Clark has released four CDs in the past five years, including his latest, Myth America. Like a less-smug Garrison Keillor, Clark tells stories of small-town life that touch on universal themes such as family, faith, and economic hardship.
“When I tell stories about my childhood, for example, people immediately connect with that,” Clark says. “Their memories are triggered by my stories. This one guy came up to me, he was around 50, and said, ‘I sat there for two hours trying to figure out what you are doing. You remember those connect-the-dots pictures? That’s what you’re doing. Two songs later you would say something that would go back to something you said earlier. You connected dots in me that I haven’t thought about in 40 years.'”
That continuity is what sets Clark apart from other storytellers who relate mostly separate tales. At the outset of his 1997 disc Kindly Curious, for example, he recalls a hilarious incident involving a truckload of pigs, some twine and a large tree. Seven songs later, we learn the consequences of what happened in the initial segment.

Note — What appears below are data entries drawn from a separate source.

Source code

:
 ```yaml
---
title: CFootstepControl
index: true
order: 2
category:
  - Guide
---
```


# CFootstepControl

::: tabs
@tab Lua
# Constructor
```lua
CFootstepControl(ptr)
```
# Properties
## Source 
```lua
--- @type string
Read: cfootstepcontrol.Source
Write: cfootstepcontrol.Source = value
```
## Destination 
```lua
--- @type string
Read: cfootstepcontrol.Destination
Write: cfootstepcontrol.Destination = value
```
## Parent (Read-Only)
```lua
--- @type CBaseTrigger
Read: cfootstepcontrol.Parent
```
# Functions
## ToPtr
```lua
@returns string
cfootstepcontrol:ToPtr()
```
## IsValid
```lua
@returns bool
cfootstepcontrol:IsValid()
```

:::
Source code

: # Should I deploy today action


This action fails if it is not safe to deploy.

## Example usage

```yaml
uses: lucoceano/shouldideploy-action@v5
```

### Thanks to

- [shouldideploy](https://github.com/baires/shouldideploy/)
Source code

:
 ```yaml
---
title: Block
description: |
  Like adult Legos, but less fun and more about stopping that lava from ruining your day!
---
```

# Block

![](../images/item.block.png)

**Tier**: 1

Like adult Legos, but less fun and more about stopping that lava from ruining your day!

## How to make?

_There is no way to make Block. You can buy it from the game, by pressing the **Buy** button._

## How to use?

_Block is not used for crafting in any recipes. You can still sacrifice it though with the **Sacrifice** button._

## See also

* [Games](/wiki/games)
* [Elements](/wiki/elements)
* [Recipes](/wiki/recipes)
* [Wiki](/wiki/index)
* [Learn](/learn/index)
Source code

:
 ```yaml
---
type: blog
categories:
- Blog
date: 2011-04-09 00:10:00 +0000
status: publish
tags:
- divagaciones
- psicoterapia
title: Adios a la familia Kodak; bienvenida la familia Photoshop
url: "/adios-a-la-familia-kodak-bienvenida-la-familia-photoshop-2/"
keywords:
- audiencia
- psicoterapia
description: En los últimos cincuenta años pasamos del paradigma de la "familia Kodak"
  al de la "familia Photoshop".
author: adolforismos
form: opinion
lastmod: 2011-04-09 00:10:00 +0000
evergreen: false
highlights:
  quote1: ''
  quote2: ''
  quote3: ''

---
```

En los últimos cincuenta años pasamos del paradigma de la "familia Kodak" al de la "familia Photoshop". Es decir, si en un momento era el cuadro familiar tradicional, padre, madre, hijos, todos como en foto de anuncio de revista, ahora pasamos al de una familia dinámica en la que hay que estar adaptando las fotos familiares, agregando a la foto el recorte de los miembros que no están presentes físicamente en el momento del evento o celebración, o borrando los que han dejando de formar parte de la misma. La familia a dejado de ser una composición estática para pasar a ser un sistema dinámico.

Clark is also a talented acoustic guitarist with an unusual fingerpicking technique that has puzzled more than one spectator. “I use five fingerpicks on the right hand,” he says. “People ask me what kind of effects I’m using, I just hold up all ten fingers.”
His repertoire ranges from Bach to patriotic tunes, and of course some original story-songs. The new disc closes with a haunting medley arrangement of “The Star Spangled Banner” and “Dixie”; Clark says this is “the version the boys played on the way back home from Appomattox.”
Clark also writes a weekly column that appears in a number of mostly small Southeastern newspapers, and e-mails them for free to anyone who asks. His newest project is one he didn’t write, however. Clark has taped a series of the classic Uncle Remus stories spoken in black dialect with different character voices.
“I started doing them on the radio,” he says. “I love that dialect and that character. He was the archetypal wise man, talking to a little white boy on how things really go, using animals as the characters.”
To Clark, the stories still resonate. “Down where I live in the country, that vernacular and that way of communicating is still very prevalent.” Indeed, Clark’s stories are a reminder that unlike William Faulkner’s fictional Yoknapatawpha County, the town of Cochran, Georgia, really exists.